Collected data entries
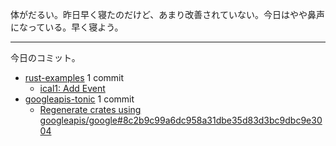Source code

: 体がだるい。昨日早く寝たのだけど、あまり改善されていない。今日はやや鼻声になっている。早く寝よう。

---

今日のコミット。

- [rust-examples](https://github.com/bouzuya/rust-examples) 1 commit
  - [ical1: Add Event](https://github.com/bouzuya/rust-examples/commit/860c0ef7005b7c2aa64a864fb58973912d2cf54a)
- [googleapis-tonic](https://github.com/bouzuya/googleapis-tonic) 1 commit
  - [Regenerate crates using googleapis/google#8c2b9c99a6dc958a31dbe35d83d3bc9dbc9e3004](https://github.com/bouzuya/googleapis-tonic/commit/f4a08f0762975a0285cc1fae6704c9caa4b1137d)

What is required: Copy out all the data exactly. No images belong in the copy.

Task response:
Source code

: 体がだるい。昨日早く寝たのだけど、あまり改善されていない。今日はやや鼻声になっている。早く寝よう。

---

今日のコミット。

- [rust-examples](https://github.com/bouzuya/rust-examples) 1 commit
  - [ical1: Add Event](https://github.com/bouzuya/rust-examples/commit/860c0ef7005b7c2aa64a864fb58973912d2cf54a)
- [googleapis-tonic](https://github.com/bouzuya/googleapis-tonic) 1 commit
  - [Regenerate crates using googleapis/google#8c2b9c99a6dc958a31dbe35d83d3bc9dbc9e3004](https://github.com/bouzuya/googleapis-tonic/commit/f4a08f0762975a0285cc1fae6704c9caa4b1137d)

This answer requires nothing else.